La réponse à l’accélérateur est très linéaire et facile à gérer, même dans le plus agressif des modes de conduite prédéfinis. Il y a quatre modes en tout, soit «Pluie», «Normal», «Sport» et «Custom». Comparativement aux MV que j’ai conduites récemment, leur sélection est plus intuitive et leurs caractéristiques plus distinctes. Tout ce que vous ayez à faire est d’appuyer sur le bouton du démarreur lorsque le moteur est en marche pour faire défiler les différents modes, lesquels apparaissent sur ​​l’écran numérique du tableau de bord. Arrêtez-vous sur celui que vous souhaitez sélectionner et le tour est joué. La moto va sélectionner ce mode sans qu’il faille appuyer sur un autre bouton, tirer l’embrayage ou fermer l’accélérateur.

La MV est magnifique dans sa robe rouge/argent.

La MV est magnifique dans sa robe rouge/argent.

L’électronique comporte également huit niveaux de contrôle d’antipatinage, que l’on sélectionne facilement grâce à un interrupteur à bascule monté sur le commodo de gauche. La seule option dont on déplore l’absence est un système de freinage ABS .

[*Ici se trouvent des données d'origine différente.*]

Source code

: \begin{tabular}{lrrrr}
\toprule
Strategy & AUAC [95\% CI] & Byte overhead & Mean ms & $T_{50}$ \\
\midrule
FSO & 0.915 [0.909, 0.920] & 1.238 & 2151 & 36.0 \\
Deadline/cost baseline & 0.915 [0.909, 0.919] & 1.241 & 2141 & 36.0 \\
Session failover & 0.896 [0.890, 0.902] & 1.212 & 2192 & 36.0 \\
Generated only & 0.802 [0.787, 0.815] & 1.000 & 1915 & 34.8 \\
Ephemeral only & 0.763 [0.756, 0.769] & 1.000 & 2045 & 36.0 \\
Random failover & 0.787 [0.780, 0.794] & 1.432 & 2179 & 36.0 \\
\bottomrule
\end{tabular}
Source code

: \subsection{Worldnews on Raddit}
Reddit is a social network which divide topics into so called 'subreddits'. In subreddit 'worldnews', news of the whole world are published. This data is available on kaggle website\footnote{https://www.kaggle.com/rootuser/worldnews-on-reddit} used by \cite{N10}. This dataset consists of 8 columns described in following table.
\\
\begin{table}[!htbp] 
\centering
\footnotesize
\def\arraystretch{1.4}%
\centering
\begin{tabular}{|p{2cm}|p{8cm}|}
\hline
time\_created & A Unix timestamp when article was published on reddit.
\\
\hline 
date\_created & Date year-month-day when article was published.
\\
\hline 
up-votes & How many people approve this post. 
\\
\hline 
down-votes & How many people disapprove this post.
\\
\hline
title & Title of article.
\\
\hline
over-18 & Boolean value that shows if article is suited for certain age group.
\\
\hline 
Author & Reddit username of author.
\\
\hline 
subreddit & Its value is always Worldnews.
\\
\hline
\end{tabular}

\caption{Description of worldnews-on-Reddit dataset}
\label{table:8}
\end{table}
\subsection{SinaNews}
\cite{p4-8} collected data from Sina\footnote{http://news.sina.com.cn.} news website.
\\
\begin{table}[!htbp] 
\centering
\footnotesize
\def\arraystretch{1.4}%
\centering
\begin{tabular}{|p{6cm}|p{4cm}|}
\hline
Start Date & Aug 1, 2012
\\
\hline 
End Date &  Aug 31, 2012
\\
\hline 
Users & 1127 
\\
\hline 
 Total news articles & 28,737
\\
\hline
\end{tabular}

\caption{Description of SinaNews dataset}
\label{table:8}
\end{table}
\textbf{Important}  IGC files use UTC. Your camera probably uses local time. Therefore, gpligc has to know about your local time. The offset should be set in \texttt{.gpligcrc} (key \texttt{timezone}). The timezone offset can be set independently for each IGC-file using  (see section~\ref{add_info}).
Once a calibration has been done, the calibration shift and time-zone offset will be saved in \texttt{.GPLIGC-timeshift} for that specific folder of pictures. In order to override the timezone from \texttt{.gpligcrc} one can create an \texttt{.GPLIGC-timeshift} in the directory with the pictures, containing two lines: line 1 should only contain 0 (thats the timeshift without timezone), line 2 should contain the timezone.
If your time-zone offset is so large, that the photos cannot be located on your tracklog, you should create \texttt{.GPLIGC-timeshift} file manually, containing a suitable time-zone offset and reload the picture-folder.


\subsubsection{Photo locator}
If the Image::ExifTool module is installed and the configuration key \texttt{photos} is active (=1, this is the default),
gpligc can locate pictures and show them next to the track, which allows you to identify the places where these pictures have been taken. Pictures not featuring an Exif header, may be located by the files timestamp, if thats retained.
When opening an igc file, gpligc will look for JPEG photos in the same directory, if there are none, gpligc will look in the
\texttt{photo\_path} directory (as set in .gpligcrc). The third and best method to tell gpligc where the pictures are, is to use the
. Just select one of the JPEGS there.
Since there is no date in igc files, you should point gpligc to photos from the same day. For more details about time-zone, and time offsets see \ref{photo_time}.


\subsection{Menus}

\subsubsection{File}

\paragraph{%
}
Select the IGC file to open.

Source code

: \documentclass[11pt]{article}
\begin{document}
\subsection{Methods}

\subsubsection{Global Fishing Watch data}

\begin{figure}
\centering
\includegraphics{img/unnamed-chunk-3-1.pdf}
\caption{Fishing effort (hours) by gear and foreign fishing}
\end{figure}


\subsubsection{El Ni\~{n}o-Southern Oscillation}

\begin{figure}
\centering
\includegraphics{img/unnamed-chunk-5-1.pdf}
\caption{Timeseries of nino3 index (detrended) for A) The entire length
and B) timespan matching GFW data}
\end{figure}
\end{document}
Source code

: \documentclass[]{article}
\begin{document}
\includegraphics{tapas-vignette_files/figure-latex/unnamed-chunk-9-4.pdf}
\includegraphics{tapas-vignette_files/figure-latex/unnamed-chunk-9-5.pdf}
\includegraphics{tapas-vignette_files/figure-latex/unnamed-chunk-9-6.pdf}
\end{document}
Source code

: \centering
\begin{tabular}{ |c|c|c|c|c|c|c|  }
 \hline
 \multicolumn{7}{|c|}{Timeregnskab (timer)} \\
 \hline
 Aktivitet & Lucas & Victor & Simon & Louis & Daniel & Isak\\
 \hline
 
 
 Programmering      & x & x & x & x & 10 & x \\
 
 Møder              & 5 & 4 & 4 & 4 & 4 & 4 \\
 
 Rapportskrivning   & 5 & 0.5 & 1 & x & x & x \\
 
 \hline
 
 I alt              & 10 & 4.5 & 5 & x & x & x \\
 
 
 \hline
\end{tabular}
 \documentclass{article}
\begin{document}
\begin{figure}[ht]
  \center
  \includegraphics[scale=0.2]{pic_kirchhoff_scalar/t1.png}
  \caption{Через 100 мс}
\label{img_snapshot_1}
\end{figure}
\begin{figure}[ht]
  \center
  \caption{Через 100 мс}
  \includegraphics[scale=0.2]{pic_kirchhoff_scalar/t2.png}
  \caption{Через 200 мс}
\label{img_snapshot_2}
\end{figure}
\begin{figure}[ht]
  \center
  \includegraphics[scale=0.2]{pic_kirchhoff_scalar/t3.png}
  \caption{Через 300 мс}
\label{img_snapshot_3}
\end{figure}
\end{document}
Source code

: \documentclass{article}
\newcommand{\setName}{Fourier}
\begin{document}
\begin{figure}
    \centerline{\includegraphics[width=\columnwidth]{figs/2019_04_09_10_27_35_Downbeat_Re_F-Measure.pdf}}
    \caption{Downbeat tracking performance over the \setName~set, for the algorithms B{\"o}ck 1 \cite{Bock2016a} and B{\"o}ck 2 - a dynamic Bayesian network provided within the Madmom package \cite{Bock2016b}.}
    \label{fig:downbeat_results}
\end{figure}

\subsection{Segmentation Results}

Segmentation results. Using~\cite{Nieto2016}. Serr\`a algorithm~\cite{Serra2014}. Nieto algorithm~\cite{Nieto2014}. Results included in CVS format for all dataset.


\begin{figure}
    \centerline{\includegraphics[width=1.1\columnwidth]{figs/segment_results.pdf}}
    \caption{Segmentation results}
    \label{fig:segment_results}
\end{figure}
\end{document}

Le moteur a une bande de puissance très étendue. Particulièrement souple, il accélère sans broncher dès 50 km/h sur le dernier rapport. La plage de puissance est si large que vous ne pouvez pas vraiment sélectionner un mauvais rapport. Il suffit de déterminer à quelle vitesse vous voulez sortir des virages et choisir le rapport approprié. Sélectionnez un rapport élevé pour une accélération plus progressive, ou restez sur un rapport inférieur pour une accélération fulgurante, en laissant le moteur crier dans les tours. J’ai essayé à une ou deux reprises d’accélérer fort, jusqu’au limiteur de régime, mais le tricylindre a continué à tirer jusqu’à ce que le prochain virage arrive, et ils arrivent vite sur la Côte d’Azur. L’antipatinage était réglé sur le quatrième des huit niveaux et je n’ai jamais ressenti la nécessité de modifier ce réglage.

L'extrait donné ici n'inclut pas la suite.